Personal information
- Born: January 23, 1987 (age 39) West Palm Beach, Florida, U.S.
- Listed height: 6 ft 4 in (1.93 m)
- Listed weight: 224 lb (102 kg)

Career information
- High school: Palm Beach Lakes (West Palm Beach)
- College: West Virginia (2005–2009)
- NFL draft: 2010 (undrafted)

Career history
- San Francisco 49ers (2010)*; Cleveland Browns (2011)*; Indianapolis Colts (2011)*; BC Lions (2012–2013)*; Spokane Shock (2014–2015); West Virginia Roughriders (2019);
- * Offseason or practice squad member only

Awards and highlights
- AAL champion (2019);

Career AFL statistics
- Comp. / Att.: 15 / 26
- Passing yards: 173
- TD–INT: 2–3
- QB rating: 57.53
- Rushing touchdowns: 3
- Stats at ArenaFan.com
- Stats at Pro Football Reference
- Stats at CFL.ca (archive)

= Jarrett Brown =

American football player (born 1987)

Jarrett Brown (born January 23, 1987) is an American former football player. A quarterback, he played college football for the West Virginia Mountaineers, and was signed by the San Francisco 49ers as an undrafted free agent in 2010. He served as the starting quarterback for the Mountaineers during the 2009 season after three seasons as the backup to Pat White. Brown was also a member of the Cleveland Browns, Indianapolis Colts, BC Lions, and Spokane Shock. In 2019, he signed with the West Virginia Roughriders.

==Early life==
Brown was born in West Palm Beach, Florida, to trucking company owner James and mother Sherry Brown. He attended Palm Beach Lakes High School where he played football and basketball. Brown received a letter in basketball all four years. Over the course of his high school football career, Brown compiled more than 7,100 passing yards and 73 touchdowns. As a senior, he recorded 1,800 passing yards for 18 touchdowns, and 485 rushing yards. The Sun-Sentinel named him the player of the year and he was also named the all-state quarterback at the 6-A level. Rivals.com rated him a three-star prospect and the 12th-ranked dual-threat quarterback in the 2005 recruiting class. Brown received scholarship offers from Central Florida, Iowa, Minnesota, NC State, and West Virginia.

==College career==

===2005 season===
In 2005, Brown enrolled at West Virginia University where he studied athletic coaching education. He sat out his true freshman season on redshirt status after losing the competition for starting quarterback to Pat White. Brown said that he first found out about the decision by reading the team's website. He discussed transferring to another college with his family once but felt loyal to West Virginia, which was the first school to offer him an athletic scholarship and countenance his playing both football and basketball. Brown spent the offseason working out with the linebackers in the weight room and studying head coach Rich Rodriguez's playbook.

===2006 season===
In 2006, Brown played in six games as a backup behind starting quarterback Pat White.
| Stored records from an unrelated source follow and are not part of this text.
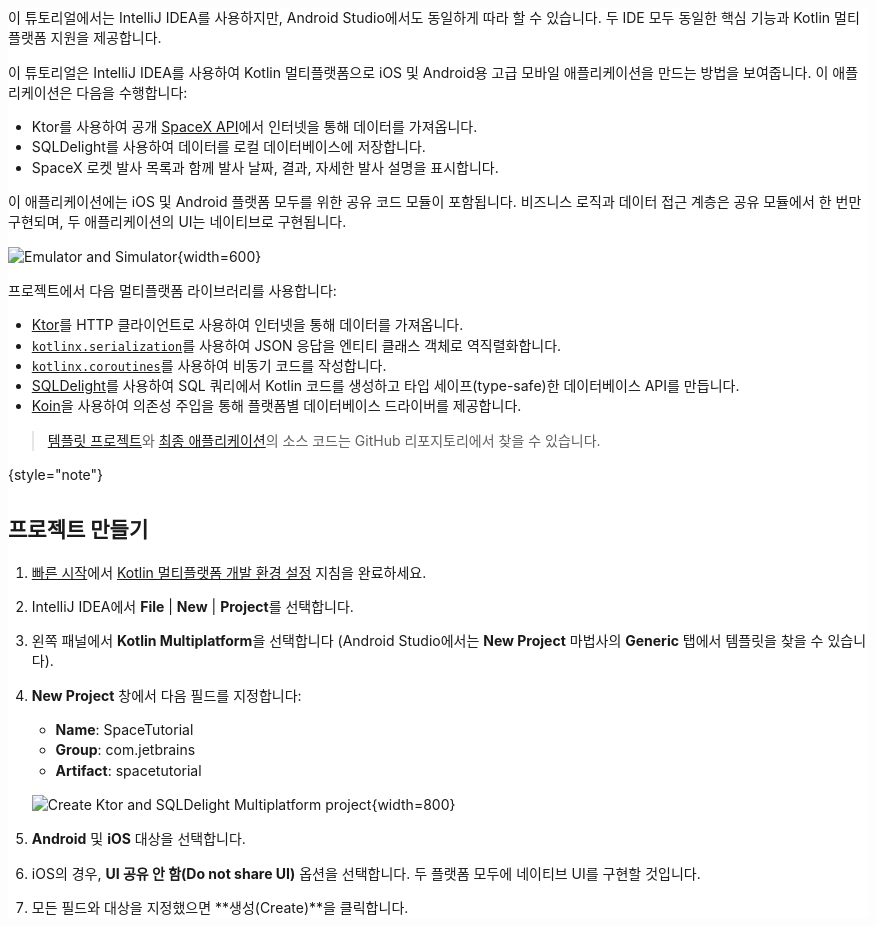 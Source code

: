 [//]: # (title: Ktor 및 SQLDelight를 사용하여 멀티플랫폼 앱 만들기)

<secondary-label ref="IntelliJ IDEA"/>
<secondary-label ref="Android Studio"/>

<tldr>
<p>이 튜토리얼에서는 IntelliJ IDEA를 사용하지만, Android Studio에서도 동일하게 따라 할 수 있습니다. 두 IDE 모두 동일한 핵심 기능과 Kotlin 멀티플랫폼 지원을 제공합니다.</p>
</tldr>

이 튜토리얼은 IntelliJ IDEA를 사용하여 Kotlin 멀티플랫폼으로 iOS 및 Android용 고급 모바일 애플리케이션을 만드는 방법을 보여줍니다.
이 애플리케이션은 다음을 수행합니다:

*   Ktor를 사용하여 공개 [SpaceX API](https://docs.spacexdata.com/?version=latest)에서 인터넷을 통해 데이터를 가져옵니다.
*   SQLDelight를 사용하여 데이터를 로컬 데이터베이스에 저장합니다.
*   SpaceX 로켓 발사 목록과 함께 발사 날짜, 결과, 자세한 발사 설명을 표시합니다.

이 애플리케이션에는 iOS 및 Android 플랫폼 모두를 위한 공유 코드 모듈이 포함됩니다. 비즈니스 로직과 데이터 접근 계층은 공유 모듈에서 한 번만 구현되며, 두 애플리케이션의 UI는 네이티브로 구현됩니다.

![Emulator and Simulator](android-and-ios.png){width=600}

프로젝트에서 다음 멀티플랫폼 라이브러리를 사용합니다:

*   [Ktor](https://ktor.io/docs/create-client.html)를 HTTP 클라이언트로 사용하여 인터넷을 통해 데이터를 가져옵니다.
*   [`kotlinx.serialization`](https://github.com/Kotlin/kotlinx.serialization)를 사용하여 JSON 응답을 엔티티 클래스 객체로 역직렬화합니다.
*   [`kotlinx.coroutines`](https://github.com/Kotlin/kotlinx.coroutines)를 사용하여 비동기 코드를 작성합니다.
*   [SQLDelight](https://github.com/cashapp/sqldelight)를 사용하여 SQL 쿼리에서 Kotlin 코드를 생성하고 타입 세이프(type-safe)한 데이터베이스 API를 만듭니다.
*   [Koin](https://insert-koin.io/)을 사용하여 의존성 주입을 통해 플랫폼별 데이터베이스 드라이버를 제공합니다.

> [템플릿 프로젝트](https://github.com/kotlin-hands-on/kmm-networking-and-data-storage)와 [최종 애플리케이션](https://github.com/kotlin-hands-on/kmm-networking-and-data-storage/tree/final)의 소스 코드는 GitHub 리포지토리에서 찾을 수 있습니다.
>
{style="note"}

## 프로젝트 만들기

1.  [빠른 시작](quickstart.md)에서 [Kotlin 멀티플랫폼 개발 환경 설정](quickstart.md#set-up-the-environment) 지침을 완료하세요.
2.  IntelliJ IDEA에서 **File** | **New** | **Project**를 선택합니다.
3.  왼쪽 패널에서 **Kotlin Multiplatform**을 선택합니다 (Android Studio에서는 **New Project** 마법사의 **Generic** 탭에서 템플릿을 찾을 수 있습니다).
4.  **New Project** 창에서 다음 필드를 지정합니다:

    *   **Name**: SpaceTutorial
    *   **Group**: com.jetbrains
    *   **Artifact**: spacetutorial

    ![Create Ktor and SQLDelight Multiplatform project](create-ktor-sqldelight-multiplatform-project.png){width=800}

5.  **Android** 및 **iOS** 대상을 선택합니다.
6.  iOS의 경우, **UI 공유 안 함(Do not share UI)** 옵션을 선택합니다. 두 플랫폼 모두에 네이티브 UI를 구현할 것입니다.
7.  모든 필드와 대상을 지정했으면 **생성(Create)**을 클릭합니다.
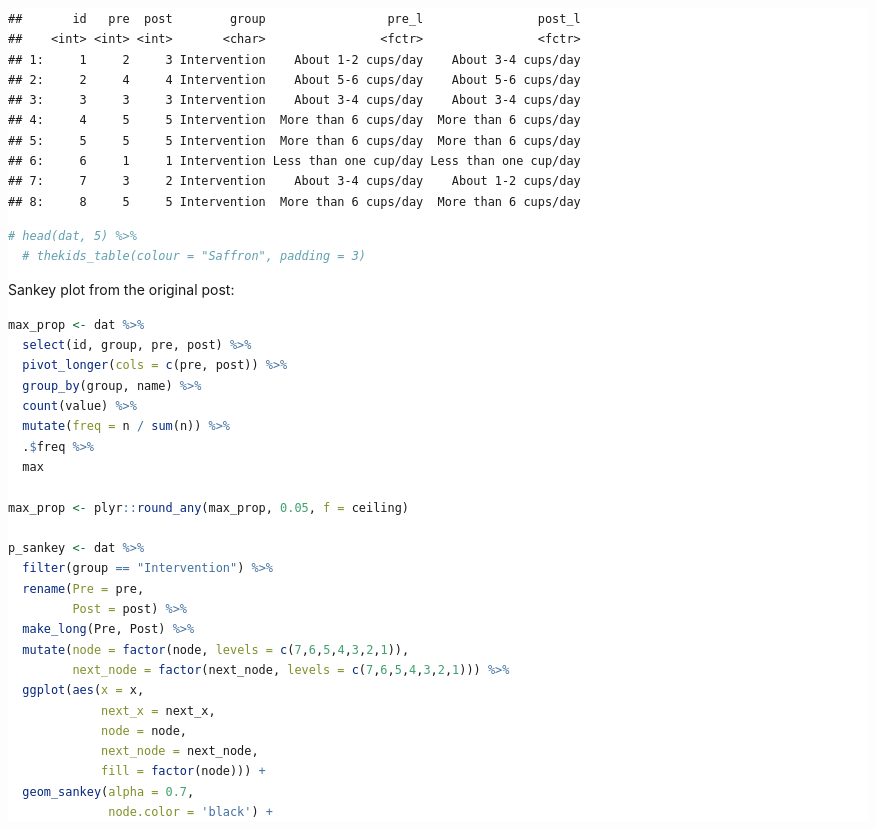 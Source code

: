     ##       id   pre  post        group                 pre_l                post_l
    ##    <int> <int> <int>       <char>                <fctr>                <fctr>
    ## 1:     1     2     3 Intervention    About 1-2 cups/day    About 3-4 cups/day
    ## 2:     2     4     4 Intervention    About 5-6 cups/day    About 5-6 cups/day
    ## 3:     3     3     3 Intervention    About 3-4 cups/day    About 3-4 cups/day
    ## 4:     4     5     5 Intervention  More than 6 cups/day  More than 6 cups/day
    ## 5:     5     5     5 Intervention  More than 6 cups/day  More than 6 cups/day
    ## 6:     6     1     1 Intervention Less than one cup/day Less than one cup/day
    ## 7:     7     3     2 Intervention    About 3-4 cups/day    About 1-2 cups/day
    ## 8:     8     5     5 Intervention  More than 6 cups/day  More than 6 cups/day

``` r
# head(dat, 5) %>%
  # thekids_table(colour = "Saffron", padding = 3)
```

Sankey plot from the original post:

``` r
max_prop <- dat %>%
  select(id, group, pre, post) %>% 
  pivot_longer(cols = c(pre, post)) %>% 
  group_by(group, name) %>%
  count(value) %>%
  mutate(freq = n / sum(n)) %>% 
  .$freq %>%
  max

max_prop <- plyr::round_any(max_prop, 0.05, f = ceiling)

p_sankey <- dat %>% 
  filter(group == "Intervention") %>% 
  rename(Pre = pre,
         Post = post) %>% 
  make_long(Pre, Post) %>% 
  mutate(node = factor(node, levels = c(7,6,5,4,3,2,1)),
         next_node = factor(next_node, levels = c(7,6,5,4,3,2,1))) %>% 
  ggplot(aes(x = x, 
             next_x = next_x, 
             node = node, 
             next_node = next_node,
             fill = factor(node))) +
  geom_sankey(alpha = 0.7,
              node.color = 'black') +
``` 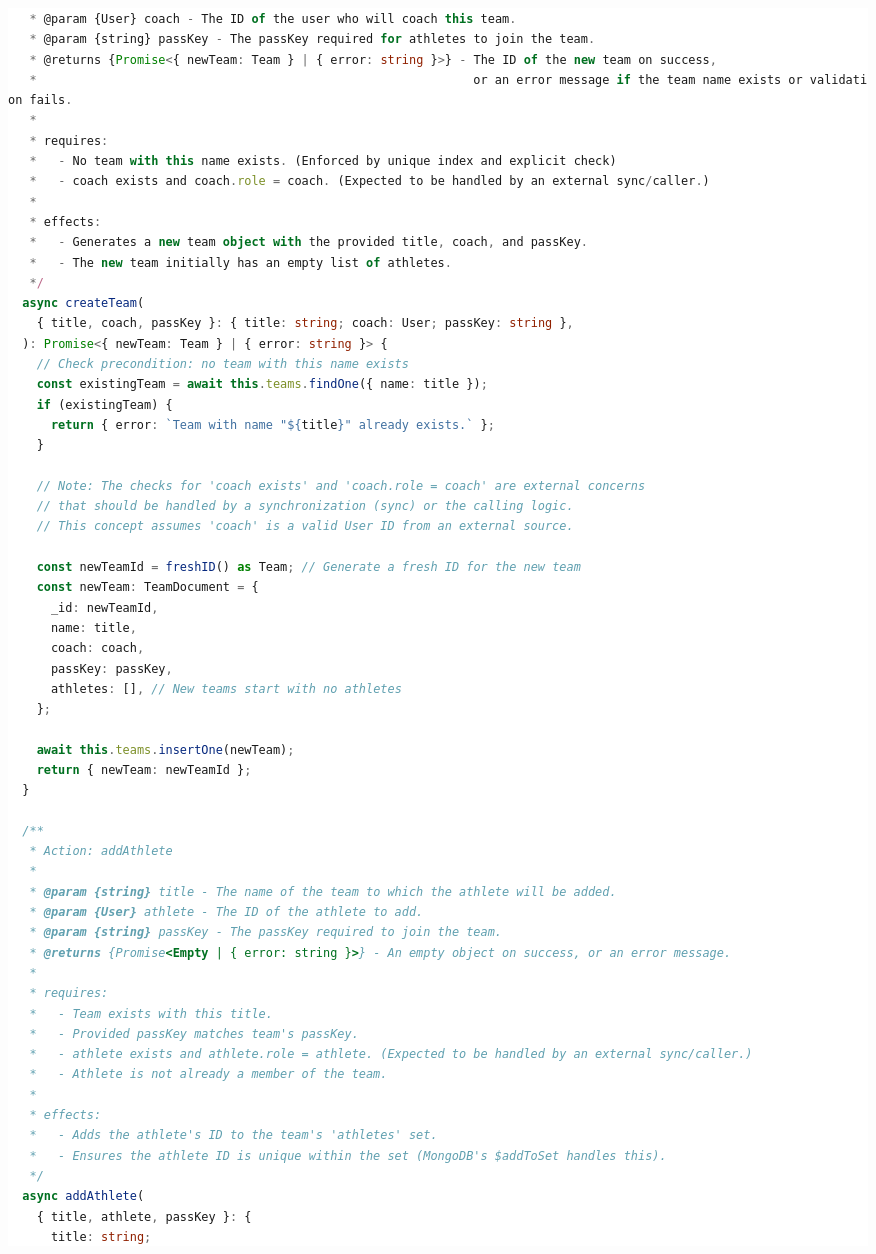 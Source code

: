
 ```typescript
   * @param {User} coach - The ID of the user who will coach this team.
   * @param {string} passKey - The passKey required for athletes to join the team.
   * @returns {Promise<{ newTeam: Team } | { error: string }>} - The ID of the new team on success,
   *                                                             or an error message if the team name exists or validation fails.
   *
   * requires:
   *   - No team with this name exists. (Enforced by unique index and explicit check)
   *   - coach exists and coach.role = coach. (Expected to be handled by an external sync/caller.)
   *
   * effects:
   *   - Generates a new team object with the provided title, coach, and passKey.
   *   - The new team initially has an empty list of athletes.
   */
  async createTeam(
    { title, coach, passKey }: { title: string; coach: User; passKey: string },
  ): Promise<{ newTeam: Team } | { error: string }> {
    // Check precondition: no team with this name exists
    const existingTeam = await this.teams.findOne({ name: title });
    if (existingTeam) {
      return { error: `Team with name "${title}" already exists.` };
    }

    // Note: The checks for 'coach exists' and 'coach.role = coach' are external concerns
    // that should be handled by a synchronization (sync) or the calling logic.
    // This concept assumes 'coach' is a valid User ID from an external source.

    const newTeamId = freshID() as Team; // Generate a fresh ID for the new team
    const newTeam: TeamDocument = {
      _id: newTeamId,
      name: title,
      coach: coach,
      passKey: passKey,
      athletes: [], // New teams start with no athletes
    };

    await this.teams.insertOne(newTeam);
    return { newTeam: newTeamId };
  }

  /**
   * Action: addAthlete
   *
   * @param {string} title - The name of the team to which the athlete will be added.
   * @param {User} athlete - The ID of the athlete to add.
   * @param {string} passKey - The passKey required to join the team.
   * @returns {Promise<Empty | { error: string }>} - An empty object on success, or an error message.
   *
   * requires:
   *   - Team exists with this title.
   *   - Provided passKey matches team's passKey.
   *   - athlete exists and athlete.role = athlete. (Expected to be handled by an external sync/caller.)
   *   - Athlete is not already a member of the team.
   *
   * effects:
   *   - Adds the athlete's ID to the team's 'athletes' set.
   *   - Ensures the athlete ID is unique within the set (MongoDB's $addToSet handles this).
   */
  async addAthlete(
    { title, athlete, passKey }: {
      title: string;
```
Against Marshall, he scored a touchdown on a seven-yard quarterback keeper. Against Eastern Washington, he threw 11 completions on 15 attempts for 129 yards. Brown also saw some action in garbage time against Syracuse, Connecticut, and Cincinnati. Pat White was injured before the regular season finale, so Brown started against Rutgers. Brown completed 14 of 29 passes for 244 yards, one touchdown, and one interception. He also made 17 rushing attempts for 73 yards and one touchdown, and he was sacked twice. Brown threw the game-winning touchdown pass to win the game in triple overtime.

===2007 season===
In 2007, Brown played in ten games as a reserve. He recorded 31 completions on 48 attempts for 341 yards, two touchdowns, and two interceptions. Brown also rushed 49 times for 327 yards and three touchdowns. Against South Florida, Brown was substituted for an injured White, and passed for 149 yards and a touchdown. After the football season, he played basketball for the Mountaineers and scored 13 points in as many games.

===2008 season===
In 2008, Brown played in nine games, starting once. He recorded 22 completions on 30 attempts for 114 yards, one touchdown, and one interception. Brown and White alternated as the quarterback during the Rutgers game, with Brown being utilized often in short-yardage situations. He said, "Whatever gets me on the field and whatever helps this team, I enjoy it, I'm just playing my role." White was eventually knocked out of that game by injury, and Brown replaced him for the remainder and led West Virginia to win, 24–17. After the season, Brown joined the basketball team, but eventually re-dedicated his focus on football.

===2009 season===
With the graduation of Pat White, Brown was promoted to the starting position for the 2009 season. Against East Carolina, Brown led the Mountaineers to a 35-20 victory and completed 24 of 31 pass attempts for 334 yards and four touchdowns. For his performance, the Big East Conference named him the Offensive Player of the Week. The following week, West Virginia lost to Auburn, 41-30. Brown completed 18 of 32 passes for 221 yards and one touchdown, but also threw four interceptions and lost one fumble. After the game, head coach Bill Stewart defended Brown and said, "He's learning, and we've got a lot of football to play. And I'm glad Jarrett Brown is my quarterback." The Charleston Gazette wrote, "Did he take some chances? Yes, and a bunch of them paid off, which is why West Virginia led most of the game." Against Colorado, West Virginia overcame a string of four consecutive fumbles in the first quarter, including one by Brown, to win 35-24. Head coach Stewart credited Brown and running back Noel Devine with keeping the offense's composure.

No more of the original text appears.